*What to do:*
Task for the records below: copy exactly from the first line on, stopping once the line with "### Extended Description" is copied, and leave out the pictures.

*Dataset records:*
== Segment start ==

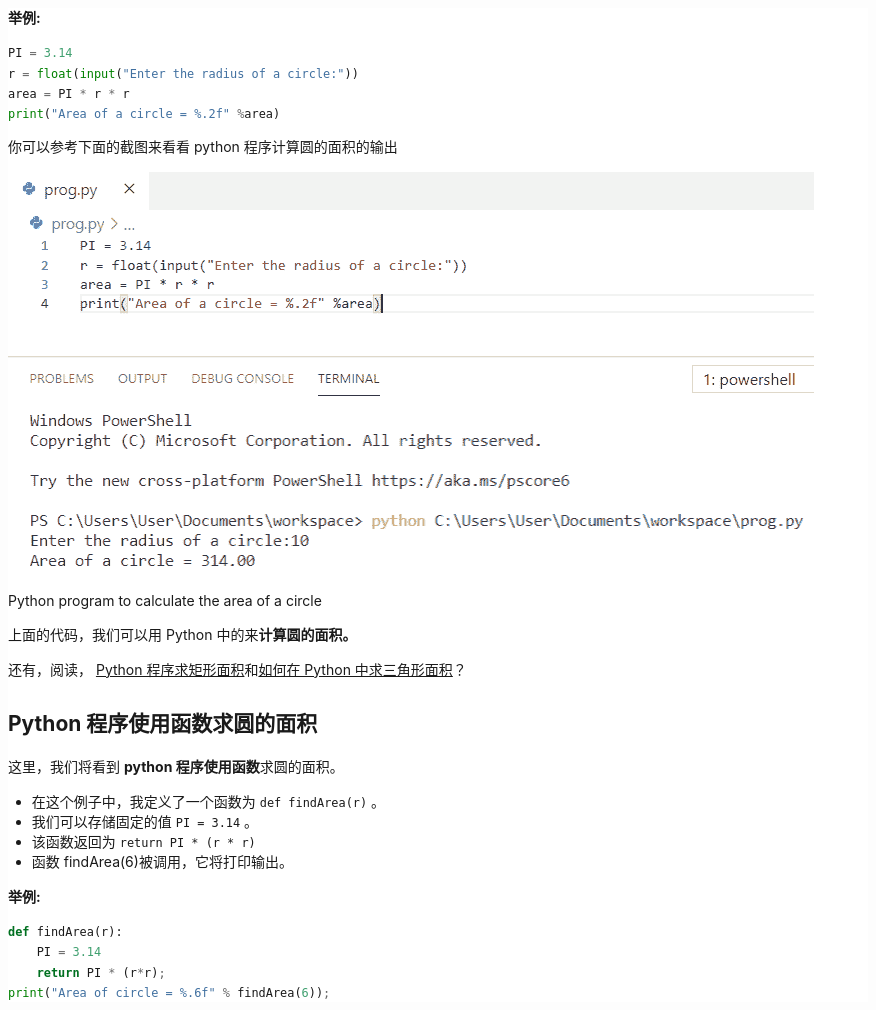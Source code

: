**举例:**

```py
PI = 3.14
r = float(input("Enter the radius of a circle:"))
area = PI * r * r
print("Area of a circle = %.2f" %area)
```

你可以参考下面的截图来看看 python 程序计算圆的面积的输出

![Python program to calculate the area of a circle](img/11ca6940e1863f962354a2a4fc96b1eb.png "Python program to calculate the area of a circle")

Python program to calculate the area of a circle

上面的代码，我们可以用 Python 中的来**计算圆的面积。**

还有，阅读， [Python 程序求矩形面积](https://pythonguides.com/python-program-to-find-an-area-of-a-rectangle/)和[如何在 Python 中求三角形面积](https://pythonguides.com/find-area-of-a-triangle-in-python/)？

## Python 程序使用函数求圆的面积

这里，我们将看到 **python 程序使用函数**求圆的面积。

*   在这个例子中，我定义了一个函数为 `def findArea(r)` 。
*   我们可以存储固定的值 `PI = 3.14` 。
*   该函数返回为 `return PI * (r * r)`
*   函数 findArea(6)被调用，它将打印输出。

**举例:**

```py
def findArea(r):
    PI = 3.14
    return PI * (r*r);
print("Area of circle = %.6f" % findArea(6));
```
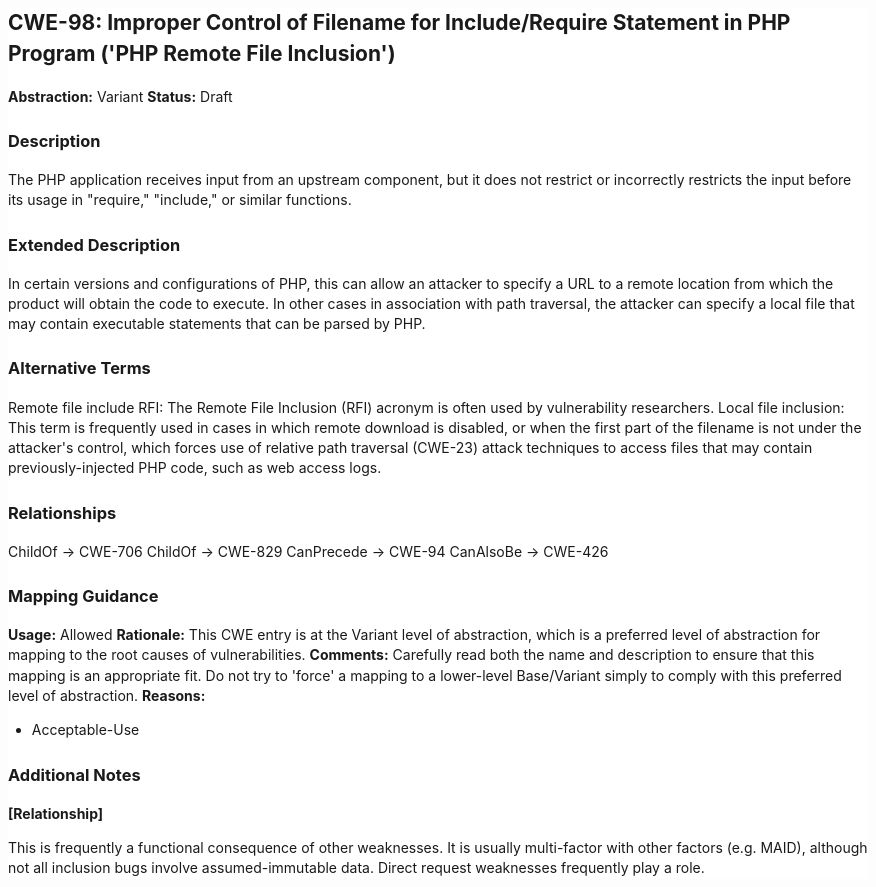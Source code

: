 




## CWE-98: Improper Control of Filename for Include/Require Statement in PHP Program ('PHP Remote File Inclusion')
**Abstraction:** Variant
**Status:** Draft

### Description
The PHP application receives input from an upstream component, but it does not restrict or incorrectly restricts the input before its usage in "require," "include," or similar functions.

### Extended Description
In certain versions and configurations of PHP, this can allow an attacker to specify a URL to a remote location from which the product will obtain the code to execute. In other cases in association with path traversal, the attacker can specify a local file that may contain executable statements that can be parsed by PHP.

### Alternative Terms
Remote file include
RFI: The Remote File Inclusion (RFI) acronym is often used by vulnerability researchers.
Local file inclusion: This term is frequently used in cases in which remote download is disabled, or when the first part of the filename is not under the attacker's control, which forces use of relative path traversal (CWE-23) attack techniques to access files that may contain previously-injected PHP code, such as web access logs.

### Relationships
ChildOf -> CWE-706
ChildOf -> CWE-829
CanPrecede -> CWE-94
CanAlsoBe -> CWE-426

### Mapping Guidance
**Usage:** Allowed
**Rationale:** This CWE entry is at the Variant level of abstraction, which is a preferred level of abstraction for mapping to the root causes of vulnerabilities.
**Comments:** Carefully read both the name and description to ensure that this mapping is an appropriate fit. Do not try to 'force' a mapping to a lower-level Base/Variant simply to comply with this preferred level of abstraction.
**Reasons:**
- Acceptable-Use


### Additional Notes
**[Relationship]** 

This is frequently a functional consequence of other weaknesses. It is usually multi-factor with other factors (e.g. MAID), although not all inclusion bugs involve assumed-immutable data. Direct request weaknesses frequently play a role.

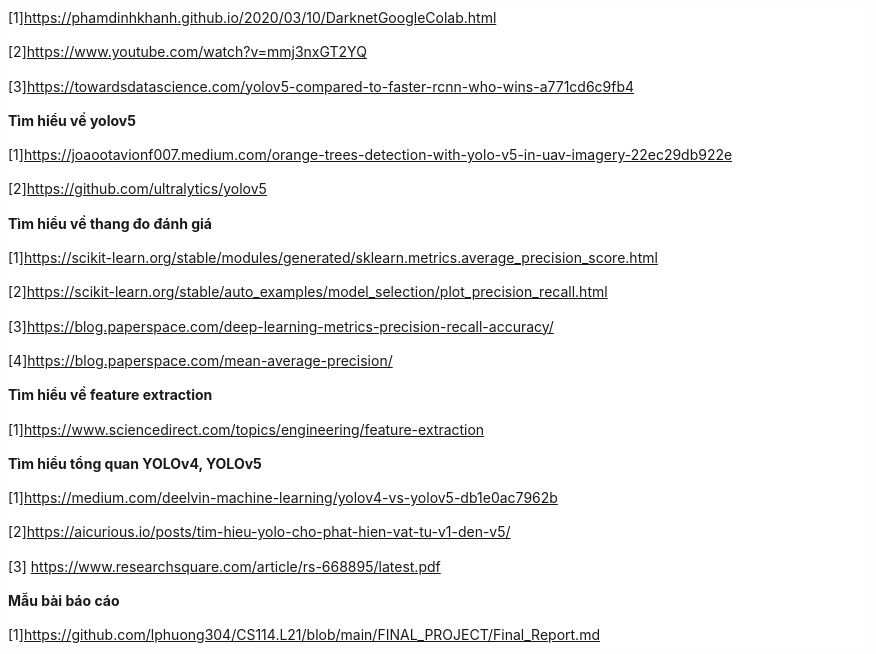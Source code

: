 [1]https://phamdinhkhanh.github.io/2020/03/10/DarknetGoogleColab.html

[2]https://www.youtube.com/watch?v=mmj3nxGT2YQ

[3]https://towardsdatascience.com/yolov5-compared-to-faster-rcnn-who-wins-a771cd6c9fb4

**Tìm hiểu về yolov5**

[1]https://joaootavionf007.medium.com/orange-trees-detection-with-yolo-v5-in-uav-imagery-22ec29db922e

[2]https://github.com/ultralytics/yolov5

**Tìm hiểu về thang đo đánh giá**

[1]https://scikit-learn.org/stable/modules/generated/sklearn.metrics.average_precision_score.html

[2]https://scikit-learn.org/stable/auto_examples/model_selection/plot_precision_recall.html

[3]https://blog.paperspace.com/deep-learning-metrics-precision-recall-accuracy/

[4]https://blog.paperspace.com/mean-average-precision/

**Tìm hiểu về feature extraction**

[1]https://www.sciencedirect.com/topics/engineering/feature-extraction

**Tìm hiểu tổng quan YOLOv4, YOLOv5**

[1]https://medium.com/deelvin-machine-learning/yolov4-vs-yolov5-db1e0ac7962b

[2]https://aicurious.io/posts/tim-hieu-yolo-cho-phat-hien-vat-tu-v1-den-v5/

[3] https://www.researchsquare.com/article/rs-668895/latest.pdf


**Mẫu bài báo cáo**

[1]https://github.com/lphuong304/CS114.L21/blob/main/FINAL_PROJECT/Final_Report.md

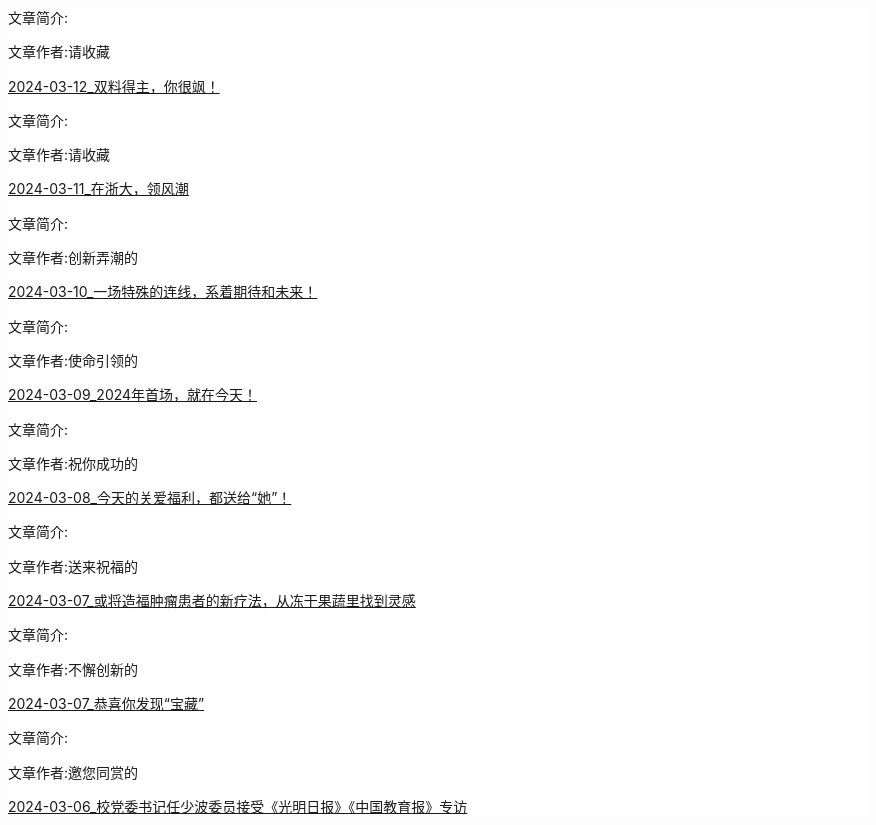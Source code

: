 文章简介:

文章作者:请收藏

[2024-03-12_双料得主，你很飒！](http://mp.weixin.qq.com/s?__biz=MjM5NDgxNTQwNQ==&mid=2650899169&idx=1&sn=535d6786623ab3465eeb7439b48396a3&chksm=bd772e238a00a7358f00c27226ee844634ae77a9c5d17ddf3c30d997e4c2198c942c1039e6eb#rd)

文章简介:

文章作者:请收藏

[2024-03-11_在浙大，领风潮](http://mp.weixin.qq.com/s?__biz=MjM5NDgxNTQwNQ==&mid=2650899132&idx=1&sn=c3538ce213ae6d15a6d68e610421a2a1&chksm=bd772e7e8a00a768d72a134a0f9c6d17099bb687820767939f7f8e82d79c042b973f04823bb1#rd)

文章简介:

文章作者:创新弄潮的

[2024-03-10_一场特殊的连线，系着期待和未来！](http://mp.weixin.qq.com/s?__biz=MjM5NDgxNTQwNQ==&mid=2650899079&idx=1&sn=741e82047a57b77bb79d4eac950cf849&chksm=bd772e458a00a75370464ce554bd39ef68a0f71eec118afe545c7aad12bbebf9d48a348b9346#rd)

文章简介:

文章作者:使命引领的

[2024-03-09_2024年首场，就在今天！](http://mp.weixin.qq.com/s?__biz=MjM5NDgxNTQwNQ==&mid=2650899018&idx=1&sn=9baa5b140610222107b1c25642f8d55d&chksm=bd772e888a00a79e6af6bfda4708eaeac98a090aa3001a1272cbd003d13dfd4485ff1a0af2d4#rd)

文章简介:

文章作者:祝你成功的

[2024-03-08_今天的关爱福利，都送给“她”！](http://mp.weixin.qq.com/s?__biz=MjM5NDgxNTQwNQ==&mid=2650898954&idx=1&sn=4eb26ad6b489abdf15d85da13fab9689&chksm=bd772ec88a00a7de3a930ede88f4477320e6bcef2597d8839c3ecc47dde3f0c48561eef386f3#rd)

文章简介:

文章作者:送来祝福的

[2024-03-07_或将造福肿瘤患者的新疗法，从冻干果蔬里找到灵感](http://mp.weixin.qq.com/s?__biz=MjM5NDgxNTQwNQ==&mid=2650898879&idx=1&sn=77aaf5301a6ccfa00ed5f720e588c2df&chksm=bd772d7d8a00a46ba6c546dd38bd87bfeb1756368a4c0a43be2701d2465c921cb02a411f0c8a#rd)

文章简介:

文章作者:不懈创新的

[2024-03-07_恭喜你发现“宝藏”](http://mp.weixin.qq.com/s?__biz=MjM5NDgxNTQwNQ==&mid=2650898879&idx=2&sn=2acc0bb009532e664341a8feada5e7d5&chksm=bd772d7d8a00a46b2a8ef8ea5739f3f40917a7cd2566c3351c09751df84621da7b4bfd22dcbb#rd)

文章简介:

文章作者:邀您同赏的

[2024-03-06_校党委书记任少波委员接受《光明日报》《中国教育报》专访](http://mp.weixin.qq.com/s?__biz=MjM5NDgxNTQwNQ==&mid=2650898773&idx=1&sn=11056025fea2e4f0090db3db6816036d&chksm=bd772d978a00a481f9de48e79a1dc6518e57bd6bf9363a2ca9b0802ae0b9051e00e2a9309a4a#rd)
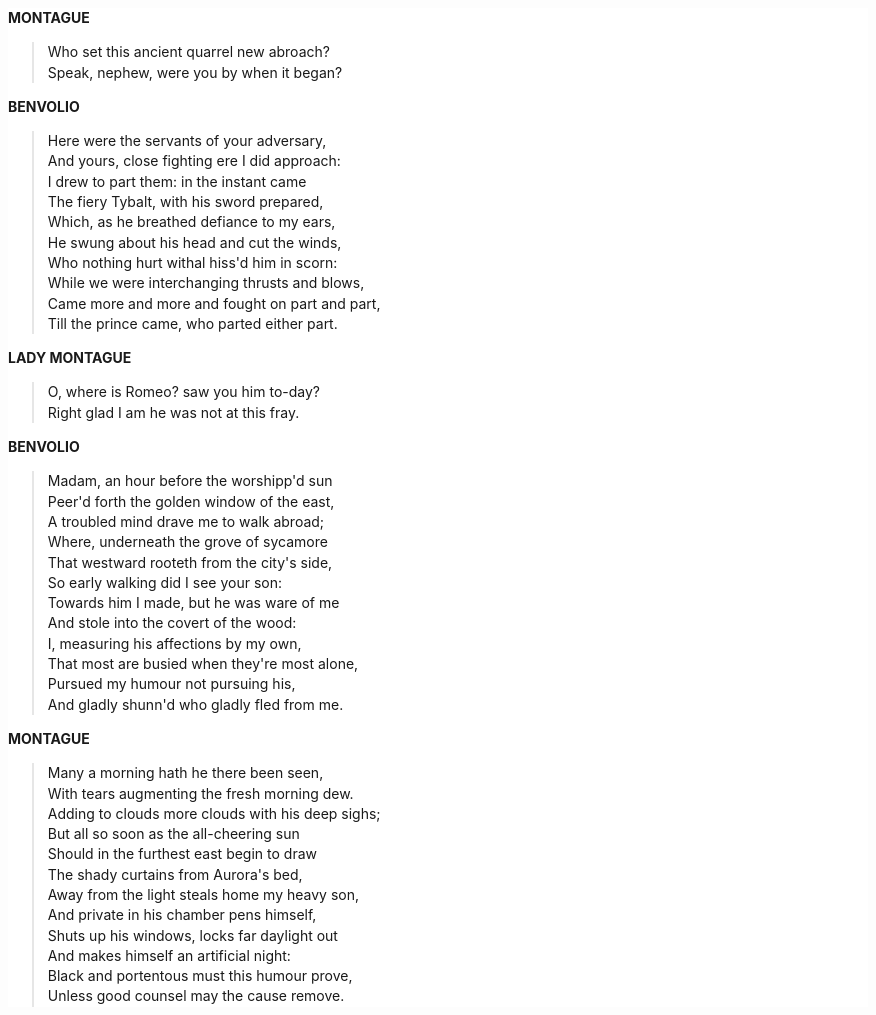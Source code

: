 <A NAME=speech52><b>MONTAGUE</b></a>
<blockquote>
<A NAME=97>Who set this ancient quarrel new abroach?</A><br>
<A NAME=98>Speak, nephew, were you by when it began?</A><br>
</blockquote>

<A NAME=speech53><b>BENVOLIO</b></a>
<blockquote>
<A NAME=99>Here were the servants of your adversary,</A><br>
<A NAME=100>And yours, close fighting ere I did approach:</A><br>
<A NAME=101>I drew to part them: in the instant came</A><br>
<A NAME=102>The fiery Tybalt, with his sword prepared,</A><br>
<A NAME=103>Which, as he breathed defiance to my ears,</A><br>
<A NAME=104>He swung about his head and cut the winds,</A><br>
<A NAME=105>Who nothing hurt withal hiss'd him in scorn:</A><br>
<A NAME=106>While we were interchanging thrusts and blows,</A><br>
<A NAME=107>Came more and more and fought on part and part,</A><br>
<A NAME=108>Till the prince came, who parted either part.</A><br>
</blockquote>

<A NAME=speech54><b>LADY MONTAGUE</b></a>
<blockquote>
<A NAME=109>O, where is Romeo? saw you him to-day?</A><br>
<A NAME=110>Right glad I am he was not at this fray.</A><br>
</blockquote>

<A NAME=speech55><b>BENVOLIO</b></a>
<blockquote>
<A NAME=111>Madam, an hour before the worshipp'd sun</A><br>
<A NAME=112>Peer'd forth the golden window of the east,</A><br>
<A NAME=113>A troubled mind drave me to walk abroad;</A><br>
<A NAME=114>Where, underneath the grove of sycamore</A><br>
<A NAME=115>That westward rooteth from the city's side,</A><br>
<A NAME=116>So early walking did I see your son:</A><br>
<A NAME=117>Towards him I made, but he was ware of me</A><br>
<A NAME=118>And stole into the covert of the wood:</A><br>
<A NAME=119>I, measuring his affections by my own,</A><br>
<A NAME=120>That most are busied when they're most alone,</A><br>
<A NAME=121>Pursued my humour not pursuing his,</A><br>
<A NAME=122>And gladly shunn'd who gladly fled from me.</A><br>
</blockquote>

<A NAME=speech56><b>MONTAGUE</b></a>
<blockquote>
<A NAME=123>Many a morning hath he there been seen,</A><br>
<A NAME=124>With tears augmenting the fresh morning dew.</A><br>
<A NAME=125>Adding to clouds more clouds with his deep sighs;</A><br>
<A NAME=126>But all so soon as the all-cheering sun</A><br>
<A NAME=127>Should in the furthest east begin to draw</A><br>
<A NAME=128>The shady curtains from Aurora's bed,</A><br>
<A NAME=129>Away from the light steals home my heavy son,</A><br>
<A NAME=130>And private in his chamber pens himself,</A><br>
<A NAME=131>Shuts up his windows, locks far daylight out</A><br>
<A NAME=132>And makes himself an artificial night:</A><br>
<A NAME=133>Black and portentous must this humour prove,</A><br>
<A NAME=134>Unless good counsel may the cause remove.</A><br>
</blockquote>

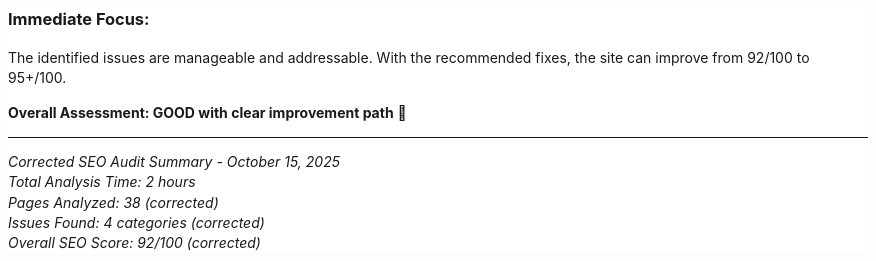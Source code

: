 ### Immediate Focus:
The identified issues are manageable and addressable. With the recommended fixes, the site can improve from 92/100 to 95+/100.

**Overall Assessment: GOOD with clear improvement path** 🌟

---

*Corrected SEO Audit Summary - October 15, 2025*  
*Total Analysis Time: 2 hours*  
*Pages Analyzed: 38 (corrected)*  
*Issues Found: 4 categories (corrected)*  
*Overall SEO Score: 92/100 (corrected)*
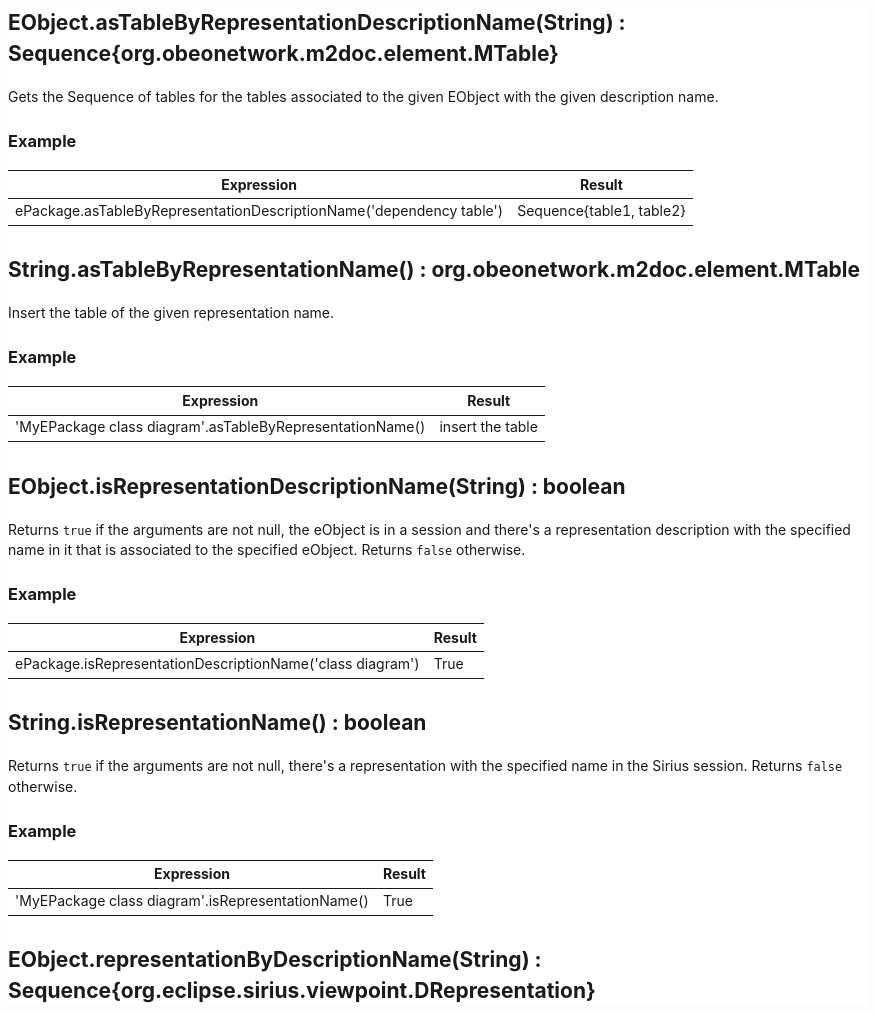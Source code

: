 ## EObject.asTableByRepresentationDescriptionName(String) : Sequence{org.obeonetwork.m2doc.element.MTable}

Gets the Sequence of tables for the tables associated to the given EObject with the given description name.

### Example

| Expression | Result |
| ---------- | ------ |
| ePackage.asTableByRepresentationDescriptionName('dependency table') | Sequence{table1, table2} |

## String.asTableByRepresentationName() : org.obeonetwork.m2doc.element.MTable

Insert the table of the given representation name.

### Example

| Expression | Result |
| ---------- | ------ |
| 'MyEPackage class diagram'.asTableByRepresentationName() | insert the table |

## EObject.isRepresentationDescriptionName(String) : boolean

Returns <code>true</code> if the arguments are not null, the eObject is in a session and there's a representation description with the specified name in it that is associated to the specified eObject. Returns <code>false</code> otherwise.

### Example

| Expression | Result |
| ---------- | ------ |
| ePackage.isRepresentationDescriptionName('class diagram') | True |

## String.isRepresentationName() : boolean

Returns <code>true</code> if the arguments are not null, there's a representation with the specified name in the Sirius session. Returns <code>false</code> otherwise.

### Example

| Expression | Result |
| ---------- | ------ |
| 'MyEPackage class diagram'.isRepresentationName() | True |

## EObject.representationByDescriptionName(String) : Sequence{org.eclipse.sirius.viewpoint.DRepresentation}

== Segment end ==

*Task result:*
Source code

:**举例:**

```py
PI = 3.14
r = float(input("Enter the radius of a circle:"))
area = PI * r * r
print("Area of a circle = %.2f" %area)
```

你可以参考下面的截图来看看 python 程序计算圆的面积的输出

![Python program to calculate the area of a circle](img/11ca6940e1863f962354a2a4fc96b1eb.png "Python program to calculate the area of a circle")

Python program to calculate the area of a circle

上面的代码，我们可以用 Python 中的来**计算圆的面积。**

还有，阅读， [Python 程序求矩形面积](https://pythonguides.com/python-program-to-find-an-area-of-a-rectangle/)和[如何在 Python 中求三角形面积](https://pythonguides.com/find-area-of-a-triangle-in-python/)？

## Python 程序使用函数求圆的面积

这里，我们将看到 **python 程序使用函数**求圆的面积。

*   在这个例子中，我定义了一个函数为 `def findArea(r)` 。
*   我们可以存储固定的值 `PI = 3.14` 。
*   该函数返回为 `return PI * (r * r)`
*   函数 findArea(6)被调用，它将打印输出。

**举例:**

```py
def findArea(r):
    PI = 3.14
    return PI * (r*r);
print("Area of circle = %.6f" % findArea(6));
```
Source code

: 




## CWE-98: Improper Control of Filename for Include/Require Statement in PHP Program ('PHP Remote File Inclusion')
**Abstraction:** Variant
**Status:** Draft

### Description
The PHP application receives input from an upstream component, but it does not restrict or incorrectly restricts the input before its usage in "require," "include," or similar functions.

### Extended Description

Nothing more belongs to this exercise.